Day 9 remains as the  daily cycle peak. A peak on day 9 can still result in a left translated daily cycle formation.   A left translated daily cycle formation would align with the dollar being in an intermediate cycle decline.   

The decline into the DCL has twice been halted by the 200 day MA.  The dollar printed its lowest point on Thursday, day 16, which is early to expect a DCL.  But with the manipulation of the currencies by central banks it is possible that Friday's swing low did form the DCL.  

Our expectation is to see a left translated, failed daily cycle.  But a break above the declining trend line would have us label day 16 as the daily cycle low. The dollar did begin a new daily uptrend.  A close back above the upper daily cycle band would affirm the daily uptrend and indicate that the June daily cycle low was also an intermediate cycle low.



We are still uncertain if week 14 hosted an ICL.  We would need to see a convincing close above the 10 week MA before we could label week 14 as the ICL.   The dollar is becoming squeezed by the declining 10 week MA and the rising 50 week MA.   A break out of this consolidation should result in a trending move.  Currently, the dollar is in a weekly downtrend.  It will remain in its weekly downtrend unless it closes above the upper weekly cycle band.



July is month 17 for the yearly dollar cycle. The dollar's yearly cycle averages 9.7 months so that places the dollar late in its timing band for a yearly cycle decline.  The dollar formed a monthly swing high and closed below both the 10 month MA and the 50 month MA in June to signal the yearly cycle decline. The dollar needs some bearish follow through in order to complete its yearly cycle decline. The dollar currently is in a monthly uptrend.  It will remain in its monthly uptrend unless it closes below the lower monthly cycle band.



The daily equity cycle peaked on Monday, day 29, formed a swing high on Tuesday and closed below the 10 day MA on Wednesday to signal the daily cycle decline.



The high on day 29 locks in a right translated daily cycle formation.   Stocks printed their lowest point on Thursday, day 32. That places stocks in the early part of its  timing band for a daily cycle low.  While stocks formed a swing low on Friday, the bearish close favors a continuation of the daily cycle decline.   Stocks are currently in a strong daily uptrend. Stocks will remain in their daily uptrend unless they close below the lower daily cycle band.

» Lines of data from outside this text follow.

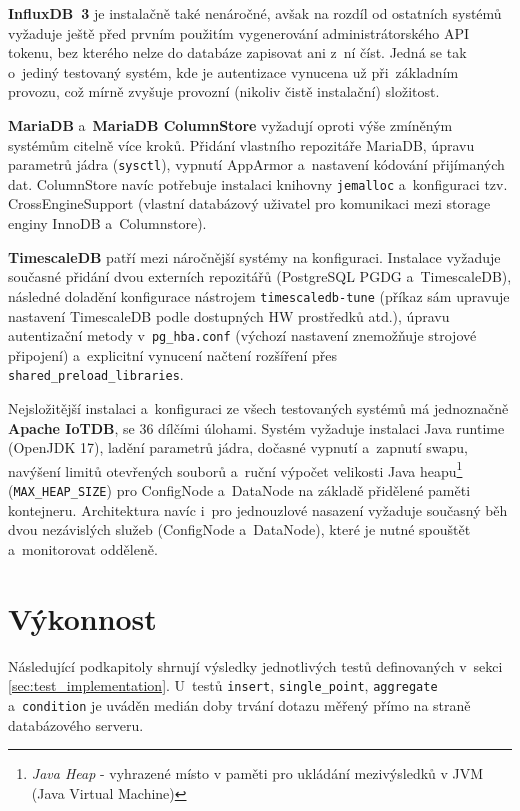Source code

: \textbf{InfluxDB~3} je instalačně také nenáročné, avšak na rozdíl od ostatních systémů vyžaduje ještě před prvním použitím vygenerování administrátorského API tokenu, bez 
kterého nelze do databáze zapisovat ani z~ní číst. 
Jedná se tak o~jediný testovaný systém, kde je autentizace vynucena už při~základním provozu, což mírně zvyšuje provozní (nikoliv čistě instalační) složitost.

\textbf{MariaDB} a~\textbf{MariaDB ColumnStore} vyžadují oproti výše zmíněným systémům citelně více kroků. Přidání vlastního repozitáře MariaDB, úpravu parametrů jádra (\texttt{sysctl}), vypnutí AppArmor a~nastavení kódování přijímaných dat. 
ColumnStore navíc potřebuje instalaci knihovny \texttt{jemalloc} a~konfiguraci tzv. CrossEngineSupport (vlastní databázový uživatel pro komunikaci mezi storage enginy InnoDB 
a~Columnstore).

\textbf{TimescaleDB} patří mezi náročnější systémy na konfiguraci. 
Instalace vyžaduje současné přidání dvou externích repozitářů (PostgreSQL PGDG a~TimescaleDB), následné doladění konfigurace nástrojem \texttt{timescaledb-tune} (příkaz sám upravuje nastavení TimescaleDB podle dostupných HW prostředků atd.), úpravu autentizační metody v~\texttt{pg\_hba.conf} (výchozí nastavení znemožňuje strojové připojení) a~explicitní vynucení načtení rozšíření přes \texttt{shared\_preload\_libraries}.

Nejsložitější instalaci a~konfiguraci ze všech testovaných systémů má jednoznačně \textbf{Apache IoTDB}, se 36 dílčími úlohami. 
Systém vyžaduje instalaci Java runtime (OpenJDK 17), ladění parametrů jádra, dočasné vypnutí a~zapnutí swapu, navýšení limitů otevřených souborů a~ruční výpočet velikosti Java heapu\footnote{\textit{Java Heap} - vyhrazené místo v paměti pro ukládání mezivýsledků v JVM (Java Virtual Machine)} (\texttt{MAX\_HEAP\_SIZE}) pro ConfigNode a~DataNode na základě přidělené paměti kontejneru.
Architektura navíc i~pro jednouzlové nasazení vyžaduje současný běh dvou nezávislých služeb (ConfigNode a~DataNode), které je nutné spouštět a~monitorovat odděleně.

\section{Výkonnost}\label{sec:performance}
Následující podkapitoly shrnují výsledky jednotlivých testů definovaných 
v~sekci \ref{sec:test_implementation}. U~testů \texttt{insert}, 
\texttt{single\_point}, \texttt{aggregate} a~\texttt{condition} je uváděn 
medián doby trvání dotazu měřený přímo na straně databázového serveru. 

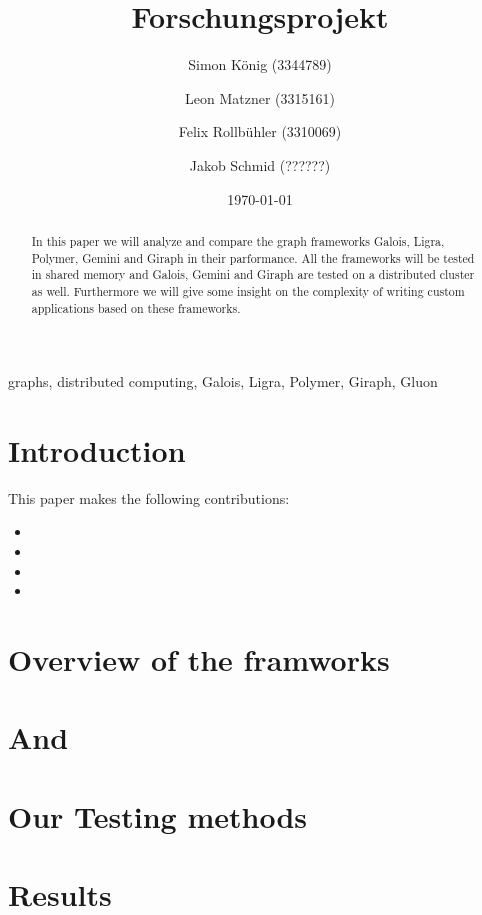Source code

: \documentclass[conference,a4paper]{IEEEtran}
\title{Forschungsprojekt}
\author{Simon König (3344789) \and Leon Matzner (3315161) \and Felix Rollbühler (3310069) \and Jakob Schmid (??????)}
\date{\today}
\newcommand{\todo}{{\color{red}TODO}}
\begin{document}
\maketitle


\begin{abstract}
In this paper we will analyze and compare the graph frameworks Galois, Ligra, Polymer, Gemini and Giraph in their parformance. All the frameworks will be tested in shared memory and Galois, Gemini and Giraph are tested on a distributed cluster as well.
Furthermore we will give some insight on the complexity of writing custom applications based on these frameworks.
\end{abstract}

\begin{IEEEkeywords}
graphs, distributed computing, Galois, Ligra, Polymer, Giraph, Gluon
\end{IEEEkeywords}



\section{Introduction}

This paper makes the following contributions:
\begin{itemize}
  \item
  \item
  \item
  \item
\end{itemize}

\section{Overview of the framworks}






\section{And}

\section{Our Testing methods}


\section{Results}
\end{document}
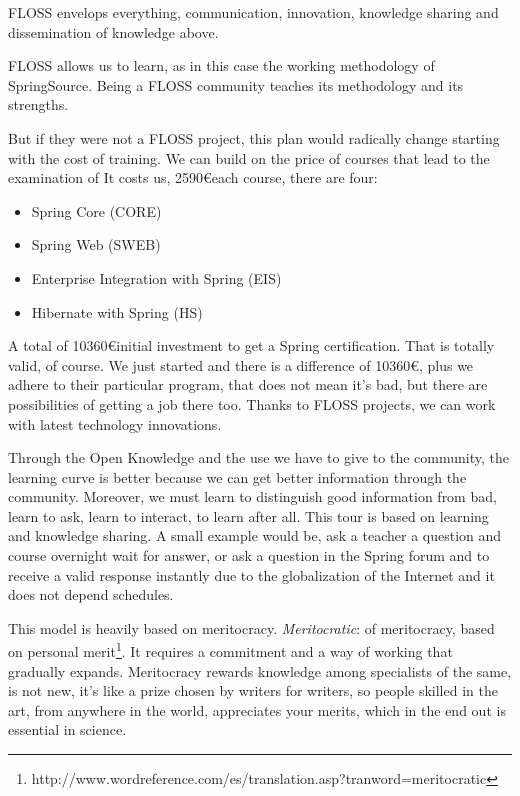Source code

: \documentclass[11pt]{scrartcl}
\begin{document}
\par FLOSS envelops everything, communication, innovation, knowledge sharing and dissemination of knowledge above.

\par FLOSS allows us to learn, as in this case the working methodology of SpringSource. Being a FLOSS community teaches its methodology and its strengths.

\par But if they were not a FLOSS project, this plan would radically change starting with the cost of training. We can build on the price of courses that lead to the examination of It costs us, 2590\euro each course, there are four:

\begin{itemize}
    \item Spring Core (CORE)
    \item Spring Web (SWEB)
    \item Enterprise Integration with Spring (EIS)
    \item Hibernate with Spring (HS)
\end{itemize}

\par A total of 10360\euro initial investment to get a Spring certification. That is totally valid, of course. We just started and there is a difference of 10360\euro, plus we adhere to their particular program, that does not mean it's bad, but there are possibilities of getting a job there too. Thanks to FLOSS projects, we can work with latest technology innovations.

\par Through the Open Knowledge and the use we have to give to the community, the learning curve is better because we can get better information through the community. Moreover, we must learn to distinguish good information from bad, learn to ask, learn to interact, to learn after all. This tour is based on learning and knowledge sharing. A small example would be, ask a teacher a question and course overnight wait for answer, or ask a question in the Spring forum and to receive a valid response instantly due to the globalization of the Internet and it does not depend schedules.

\par This model is heavily based on meritocracy. \emph{Meritocratic}: of meritocracy, based on personal merit\footnote {http://www.wordreference.com/es/translation.asp?tranword=meritocratic}. It requires a commitment and a way of working that gradually expands. Meritocracy rewards knowledge among specialists of the same, is not new, it's like a prize chosen by writers for writers, so people skilled in the art, from anywhere in the world, appreciates your merits, which in the end out is essential in science.
\end{document}
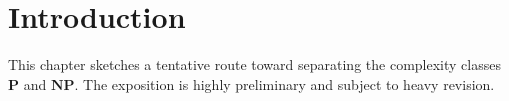 
\section{Introduction}\label{P:intro}

This chapter sketches a tentative route toward separating the complexity
classes \(\mathbf P\) and \(\mathbf{NP}\).  The exposition is highly
preliminary and subject to heavy revision.
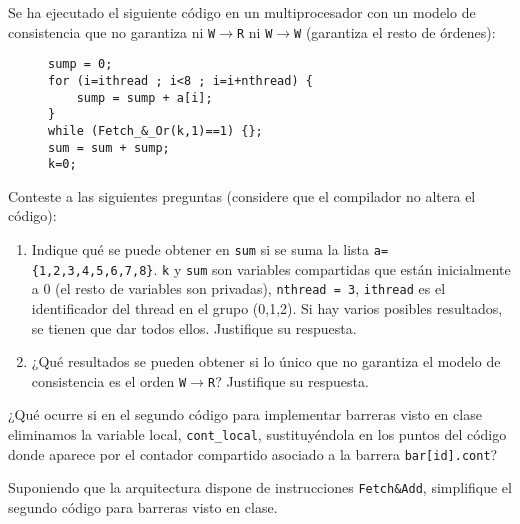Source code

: \begin{ejercicio}
    Se ha ejecutado el siguiente código en un multiprocesador con un modelo de consistencia que no garantiza ni \verb|W|$\to$\verb|R| ni \verb|W|$\to$\verb|W| (garantiza el resto de órdenes):
    \begin{figure}[H]
        \centering
        \begin{verbatim}
sump = 0;
for (i=ithread ; i<8 ; i=i+nthread) {
    sump = sump + a[i];
}
while (Fetch_&_Or(k,1)==1) {};
sum = sum + sump;
k=0;
        \end{verbatim}
    \end{figure}
    Conteste a las siguientes preguntas (considere que el compilador no altera el código):
    \begin{enumerate}
        \item Indique qué se puede obtener en \verb|sum| si se suma la lista \verb|a={1,2,3,4,5,6,7,8}|. \verb|k| y \verb|sum| son variables
        compartidas que están inicialmente a 0 (el resto de variables son privadas), \verb|nthread = 3|, \verb|ithread| es el
        identificador del thread en el grupo (0,1,2). Si hay varios posibles resultados, se tienen que dar todos
        ellos. Justifique su respuesta.
        \item ¿Qué resultados se pueden obtener si lo único que no garantiza el modelo de consistencia es el orden
        \verb|W|$\to$\verb|R|? Justifique su respuesta.
    \end{enumerate}
\end{ejercicio}

\begin{ejercicio}
    ¿Qué ocurre si en el segundo código para implementar barreras visto en clase eliminamos la
    variable local, \verb|cont_local|, sustituyéndola en los puntos del código donde aparece por el contador
    compartido asociado a la barrera \verb|bar[id].cont|?
\end{ejercicio}

\begin{ejercicio}
    Suponiendo que la arquitectura dispone de instrucciones \verb|Fetch&Add|, simplifique el segundo
    código para barreras visto en clase.
\end{ejercicio}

This is week 6 the new intermediate cycle.  Stocks are getting a bit stretched above the 10 week MA and a decline into the pending DCL should allow for the 10 week MA to catch up to price.  Stocks continue to close above the upper weekly cycle band to remain in their weekly uptrend.  Stocks will continue in their weekly uptrend unless they close below the lower weekly cycle band.